*** Opening EXERCISE DATA ***
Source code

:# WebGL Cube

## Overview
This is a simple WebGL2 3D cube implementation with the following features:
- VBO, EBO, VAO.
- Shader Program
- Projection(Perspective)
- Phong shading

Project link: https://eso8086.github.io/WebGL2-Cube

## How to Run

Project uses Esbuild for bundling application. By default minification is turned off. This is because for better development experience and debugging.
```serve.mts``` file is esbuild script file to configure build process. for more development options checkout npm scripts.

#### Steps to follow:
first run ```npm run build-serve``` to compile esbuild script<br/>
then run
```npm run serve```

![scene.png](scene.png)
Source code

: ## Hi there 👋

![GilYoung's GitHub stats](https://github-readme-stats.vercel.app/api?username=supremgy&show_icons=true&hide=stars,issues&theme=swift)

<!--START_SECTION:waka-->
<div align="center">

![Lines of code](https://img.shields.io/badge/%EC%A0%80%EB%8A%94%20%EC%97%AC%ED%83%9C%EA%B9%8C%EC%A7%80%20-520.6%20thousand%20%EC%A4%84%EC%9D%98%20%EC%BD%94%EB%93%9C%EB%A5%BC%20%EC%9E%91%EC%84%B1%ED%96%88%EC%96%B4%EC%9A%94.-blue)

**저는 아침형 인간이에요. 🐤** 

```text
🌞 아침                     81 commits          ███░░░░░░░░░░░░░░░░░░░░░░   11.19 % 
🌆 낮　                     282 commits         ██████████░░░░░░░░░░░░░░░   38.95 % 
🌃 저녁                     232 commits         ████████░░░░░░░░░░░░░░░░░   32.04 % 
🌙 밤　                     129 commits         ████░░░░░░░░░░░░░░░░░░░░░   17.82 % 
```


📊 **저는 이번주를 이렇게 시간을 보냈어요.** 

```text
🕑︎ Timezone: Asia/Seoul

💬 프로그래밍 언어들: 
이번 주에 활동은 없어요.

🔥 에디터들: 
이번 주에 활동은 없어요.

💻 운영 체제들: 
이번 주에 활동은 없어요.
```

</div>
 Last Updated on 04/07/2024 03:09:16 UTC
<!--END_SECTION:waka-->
*** Closing EXERCISE DATA ***
*** Opening EXERCISE DATA ***
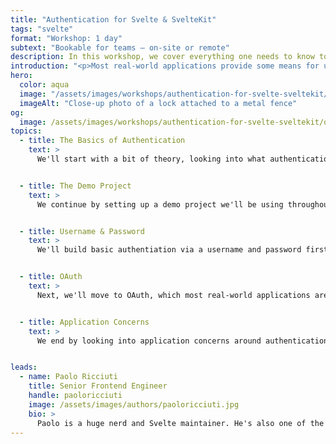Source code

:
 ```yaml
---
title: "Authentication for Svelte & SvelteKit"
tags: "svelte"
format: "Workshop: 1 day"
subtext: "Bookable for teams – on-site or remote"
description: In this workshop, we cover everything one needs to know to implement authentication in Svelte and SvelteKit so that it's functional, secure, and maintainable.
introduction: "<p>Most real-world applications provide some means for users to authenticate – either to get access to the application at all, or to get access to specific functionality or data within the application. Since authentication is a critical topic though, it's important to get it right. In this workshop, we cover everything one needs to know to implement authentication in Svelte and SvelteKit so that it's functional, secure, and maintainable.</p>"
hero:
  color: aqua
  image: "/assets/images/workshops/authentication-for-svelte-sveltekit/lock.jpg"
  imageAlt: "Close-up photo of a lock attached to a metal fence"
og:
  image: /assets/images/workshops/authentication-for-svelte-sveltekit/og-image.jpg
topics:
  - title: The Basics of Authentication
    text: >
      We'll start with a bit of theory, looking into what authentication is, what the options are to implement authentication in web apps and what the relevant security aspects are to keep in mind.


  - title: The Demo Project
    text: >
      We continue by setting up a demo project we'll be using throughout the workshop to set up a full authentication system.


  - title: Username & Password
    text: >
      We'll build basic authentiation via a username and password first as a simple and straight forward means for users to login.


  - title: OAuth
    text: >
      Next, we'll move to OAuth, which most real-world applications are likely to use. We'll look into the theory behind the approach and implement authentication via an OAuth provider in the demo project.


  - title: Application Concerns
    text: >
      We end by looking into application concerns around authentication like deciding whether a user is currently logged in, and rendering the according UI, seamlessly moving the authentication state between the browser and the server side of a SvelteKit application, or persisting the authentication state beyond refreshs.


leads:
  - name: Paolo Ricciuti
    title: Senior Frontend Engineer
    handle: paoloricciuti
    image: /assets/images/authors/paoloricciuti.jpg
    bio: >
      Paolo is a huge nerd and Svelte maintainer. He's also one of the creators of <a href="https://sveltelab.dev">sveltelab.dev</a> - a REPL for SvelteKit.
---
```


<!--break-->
*** Closing EXERCISE DATA ***
*TASK PROMPT*. Lines from the entries that contain the string "assets" are what must be copied.

*WRITTEN SOLUTION*.
  image: "/assets/images/workshops/authentication-for-svelte-sveltekit/lock.jpg"
  image: /assets/images/workshops/authentication-for-svelte-sveltekit/og-image.jpg
    image: /assets/images/authors/paoloricciuti.jpg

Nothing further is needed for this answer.